#### Your assignment:
Pull out every line below that contains the word "subsection".

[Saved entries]

····················

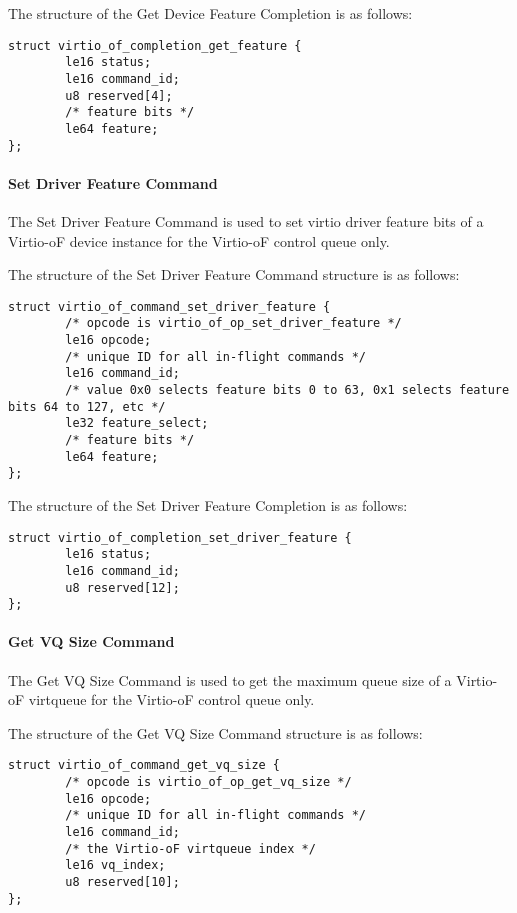 The structure of the Get Device Feature Completion is as follows:
\begin{lstlisting}
struct virtio_of_completion_get_feature {
        le16 status;
        le16 command_id;
        u8 reserved[4];
        /* feature bits */
        le64 feature;
};
\end{lstlisting}

\paragraph{Set Driver Feature Command}\label{sec:Virtio Transport Options / Virtio Over Fabrics / Commands Definition / Opcodes / Set Driver Feature Command}
The Set Driver Feature Command is used to set virtio driver feature bits of a Virtio-oF device instance for the Virtio-oF control queue only.

The structure of the Set Driver Feature Command structure is as follows:
\begin{lstlisting}
struct virtio_of_command_set_driver_feature {
        /* opcode is virtio_of_op_set_driver_feature */
        le16 opcode;
        /* unique ID for all in-flight commands */
        le16 command_id;
        /* value 0x0 selects feature bits 0 to 63, 0x1 selects feature bits 64 to 127, etc */
        le32 feature_select;
        /* feature bits */
        le64 feature;
};
\end{lstlisting}

The structure of the Set Driver Feature Completion is as follows:
\begin{lstlisting}
struct virtio_of_completion_set_driver_feature {
        le16 status;
        le16 command_id;
        u8 reserved[12];
};
\end{lstlisting}

\paragraph{Get VQ Size Command}\label{sec:Virtio Transport Options / Virtio Over Fabrics / Commands Definition / Opcodes / Get VQ Size Command}
The Get VQ Size Command is used to get the maximum queue size of a Virtio-oF virtqueue for the Virtio-oF control queue only.

The structure of the Get VQ Size Command structure is as follows:
\begin{lstlisting}
struct virtio_of_command_get_vq_size {
        /* opcode is virtio_of_op_get_vq_size */
        le16 opcode;
        /* unique ID for all in-flight commands */
        le16 command_id;
        /* the Virtio-oF virtqueue index */
        le16 vq_index;
        u8 reserved[10];
};
\end{lstlisting}

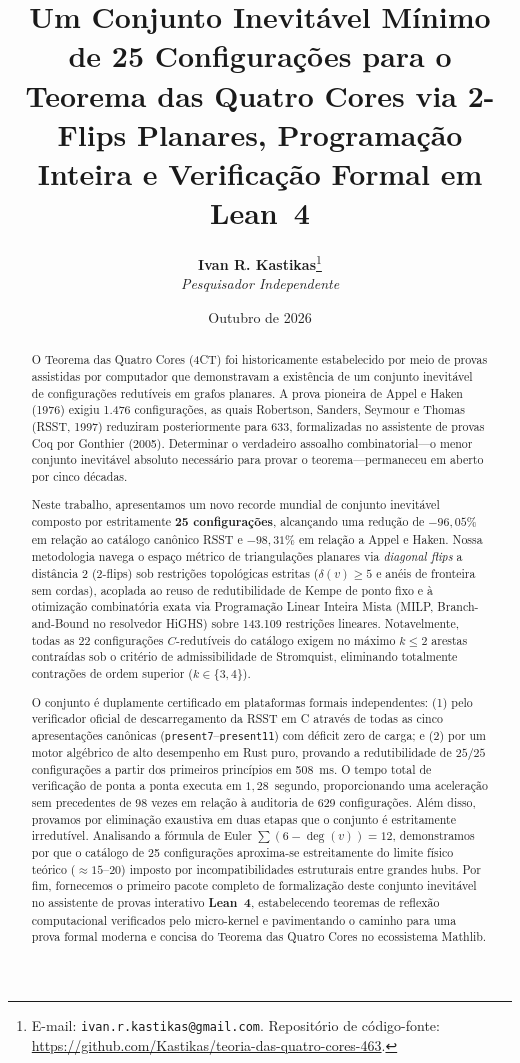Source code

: \documentclass[11pt,a4paper]{article}
\title{\textbf{\Large Um Conjunto Inevitável Mínimo de 25 Configurações para o Teorema das Quatro Cores via 2-Flips Planares, Programação Inteira e Verificação Formal em Lean~4}}
\author{
  \textbf{Ivan R. Kastikas}\thanks{E-mail: \texttt{ivan.r.kastikas@gmail.com}. Repositório de código-fonte: \url{https://github.com/Kastikas/teoria-das-quatro-cores-463}.} \\
  \textit{Pesquisador Independente}
}
\date{Outubro de 2026}
\theoremstyle{plain}
\theoremstyle{definition}
\begin{document}
\maketitle

\begin{abstract}
O Teorema das Quatro Cores (4CT) foi historicamente estabelecido por meio de provas assistidas por computador que demonstravam a existência de um conjunto inevitável de configurações redutíveis em grafos planares. A prova pioneira de Appel e Haken (1976) exigiu 1.476 configurações, as quais Robertson, Sanders, Seymour e Thomas (RSST, 1997) reduziram posteriormente para 633, formalizadas no assistente de provas Coq por Gonthier (2005). Determinar o verdadeiro assoalho combinatorial---o menor conjunto inevitável absoluto necessário para provar o teorema---permaneceu em aberto por cinco décadas.

Neste trabalho, apresentamos um novo recorde mundial de conjunto inevitável composto por estritamente \textbf{25 configurações}, alcançando uma redução de \textbf{$-96,05\%$} em relação ao catálogo canônico RSST e \textbf{$-98,31\%$} em relação a Appel e Haken. Nossa metodologia navega o espaço métrico de triangulações planares via \emph{diagonal flips} a distância 2 ($2$-flips) sob restrições topológicas estritas ($\delta(v) \ge 5$ e anéis de fronteira sem cordas), acoplada ao reuso de redutibilidade de Kempe de ponto fixo e à otimização combinatória exata via Programação Linear Inteira Mista (MILP, Branch-and-Bound no resolvedor HiGHS) sobre 143.109 restrições lineares. Notavelmente, todas as 22 configurações $C$-redutíveis do catálogo exigem no máximo $k \le 2$ arestas contraídas sob o critério de admissibilidade de Stromquist, eliminando totalmente contrações de ordem superior ($k \in \{3, 4\}$).

O conjunto é duplamente certificado em plataformas formais independentes: (1) pelo verificador oficial de descarregamento da RSST em C através de todas as cinco apresentações canônicas (\texttt{present7}--\texttt{present11}) com déficit zero de carga; e (2) por um motor algébrico de alto desempenho em Rust puro, provando a redutibilidade de $25/25$ configurações a partir dos primeiros princípios em 508~ms. O tempo total de verificação de ponta a ponta executa em $1,28$~segundo, proporcionando uma aceleração sem precedentes de 98 vezes em relação à auditoria de 629 configurações. Além disso, provamos por eliminação exaustiva em duas etapas que o conjunto é estritamente irredutível. Analisando a fórmula de Euler $\sum (6 - \deg(v)) = 12$, demonstramos por que o catálogo de 25 configurações aproxima-se estreitamente do limite físico teórico ($\approx 15$--$20$) imposto por incompatibilidades estruturais entre grandes hubs. Por fim, fornecemos o primeiro pacote completo de formalização deste conjunto inevitável no assistente de provas interativo \textbf{Lean~4}, estabelecendo teoremas de reflexão computacional verificados pelo micro-kernel e pavimentando o caminho para uma prova formal moderna e concisa do Teorema das Quatro Cores no ecossistema Mathlib.
\end{abstract}
\end{document}
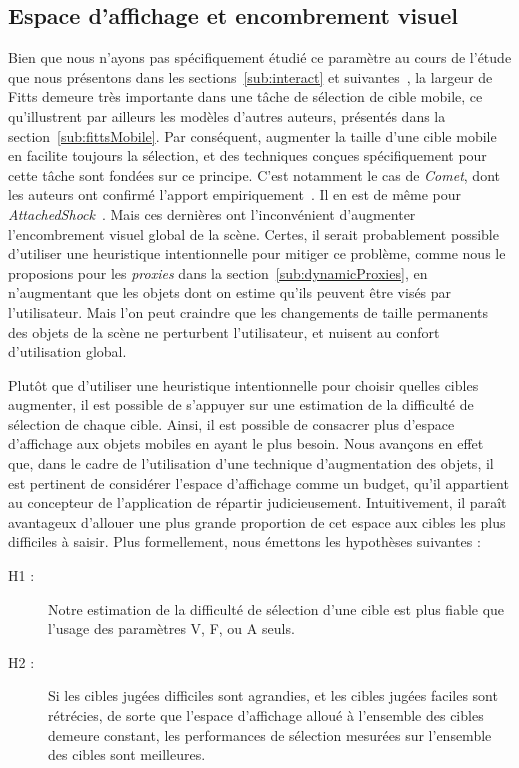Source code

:	
	\subsection{Espace d'affichage et encombrement visuel}
	Bien que nous n'ayons pas spécifiquement étudié ce paramètre au cours de l'étude que nous présentons dans les sections~\ref{sub:interact} et suivantes~\cite{kouyoumdjian2015characterizing}, la largeur de Fitts demeure très importante dans une tâche de sélection de cible mobile, ce qu'illustrent par ailleurs les modèles d'autres auteurs, présentés dans la section~\ref{sub:fittsMobile}. Par conséquent, augmenter la taille d'une cible mobile en facilite toujours la sélection, et des techniques conçues spécifiquement pour cette tâche sont fondées sur ce principe. C'est notamment le cas de \emph{Comet}, dont les auteurs ont confirmé l'apport empiriquement~\cite{hasan2011comet}. Il en est de même pour \emph{AttachedShock}~\cite{you2012attachedshock, you2014attachedshock}. Mais ces dernières ont l'inconvénient d'augmenter l'encombrement visuel global de la scène. Certes, il serait probablement possible d'utiliser une heuristique intentionnelle pour mitiger ce problème, comme nous le proposions pour les \emph{proxies} dans la section~\ref{sub:dynamicProxies}, en n'augmentant que les objets dont on estime qu'ils peuvent être visés par l'utilisateur. Mais l'on peut craindre que les changements de taille permanents des objets de la scène ne perturbent l'utilisateur, et nuisent au confort d'utilisation global.
	
	Plutôt que d'utiliser une heuristique intentionnelle pour choisir quelles cibles augmenter, il est possible de s'appuyer sur une estimation de la difficulté de sélection de chaque cible. Ainsi, il est possible de consacrer plus d'espace d'affichage aux objets mobiles en ayant le plus besoin. Nous avançons en effet que, dans le cadre de l'utilisation d'une technique d'augmentation des objets, il est pertinent de considérer l'espace d'affichage comme un budget, qu'il appartient au concepteur de l'application de répartir judicieusement. Intuitivement, il paraît avantageux d'allouer une plus grande proportion de cet espace aux cibles les plus difficiles à saisir. Plus formellement, nous émettons les hypothèses suivantes :
	
	\begin{description}
		\item[H1 :] Notre estimation de la difficulté de sélection d'une cible est plus fiable que l'usage des paramètres V, F, ou A seuls.
		\item[H2 :] Si les cibles jugées difficiles sont agrandies, et les cibles jugées faciles sont rétrécies, de sorte que l'espace d'affichage alloué à l'ensemble des cibles demeure constant, les performances de sélection mesurées sur l'ensemble des cibles sont meilleures.
	\end{description}
	
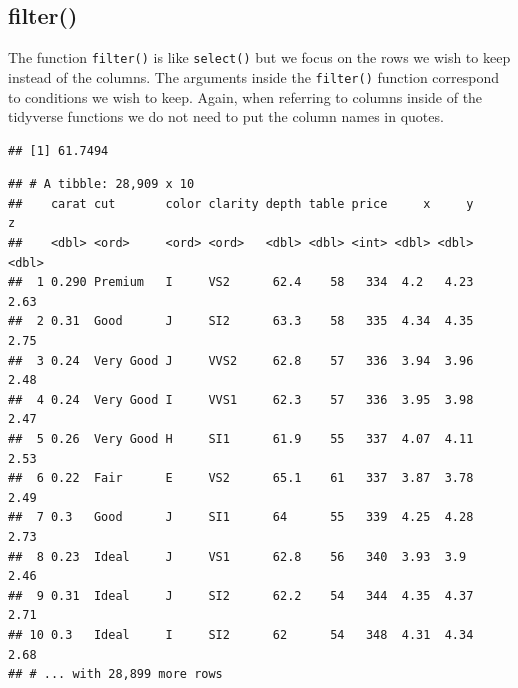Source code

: \documentclass[
]{book}
\newenvironment{Shaded}{\begin{snugshade}}{\end{snugshade}}
\newcommand{\CommentTok}[1]{\textcolor[rgb]{0.56,0.35,0.01}{\textit{#1}}}
\newcommand{\KeywordTok}[1]{\textcolor[rgb]{0.13,0.29,0.53}{\textbf{#1}}}
\newcommand{\NormalTok}[1]{#1}
\newcommand{\OperatorTok}[1]{\textcolor[rgb]{0.81,0.36,0.00}{\textbf{#1}}}
\newcommand{\StringTok}[1]{\textcolor[rgb]{0.31,0.60,0.02}{#1}}
\begin{document}
\hypertarget{filter}{%
\subsection{filter()}\label{filter}}

The function \texttt{filter()} is like \texttt{select()} but we focus on the rows we wish to keep instead of the columns. The arguments inside the \texttt{filter()} function correspond to conditions we wish to keep. Again, when referring to columns inside of the tidyverse functions we do not need to put the column names in quotes.

\begin{Shaded}
\end{Shaded}

\begin{verbatim}
## [1] 61.7494
\end{verbatim}

\begin{Shaded}
\end{Shaded}

\begin{verbatim}
## # A tibble: 28,909 x 10
##    carat cut       color clarity depth table price     x     y     z
##    <dbl> <ord>     <ord> <ord>   <dbl> <dbl> <int> <dbl> <dbl> <dbl>
##  1 0.290 Premium   I     VS2      62.4    58   334  4.2   4.23  2.63
##  2 0.31  Good      J     SI2      63.3    58   335  4.34  4.35  2.75
##  3 0.24  Very Good J     VVS2     62.8    57   336  3.94  3.96  2.48
##  4 0.24  Very Good I     VVS1     62.3    57   336  3.95  3.98  2.47
##  5 0.26  Very Good H     SI1      61.9    55   337  4.07  4.11  2.53
##  6 0.22  Fair      E     VS2      65.1    61   337  3.87  3.78  2.49
##  7 0.3   Good      J     SI1      64      55   339  4.25  4.28  2.73
##  8 0.23  Ideal     J     VS1      62.8    56   340  3.93  3.9   2.46
##  9 0.31  Ideal     J     SI2      62.2    54   344  4.35  4.37  2.71
## 10 0.3   Ideal     I     SI2      62      54   348  4.31  4.34  2.68
## # ... with 28,899 more rows
\end{verbatim}
\end{document}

····················

#### Response for this exercise:
	\subsection{Espace d'affichage et encombrement visuel}
\subsection{filter()}\label{filter}}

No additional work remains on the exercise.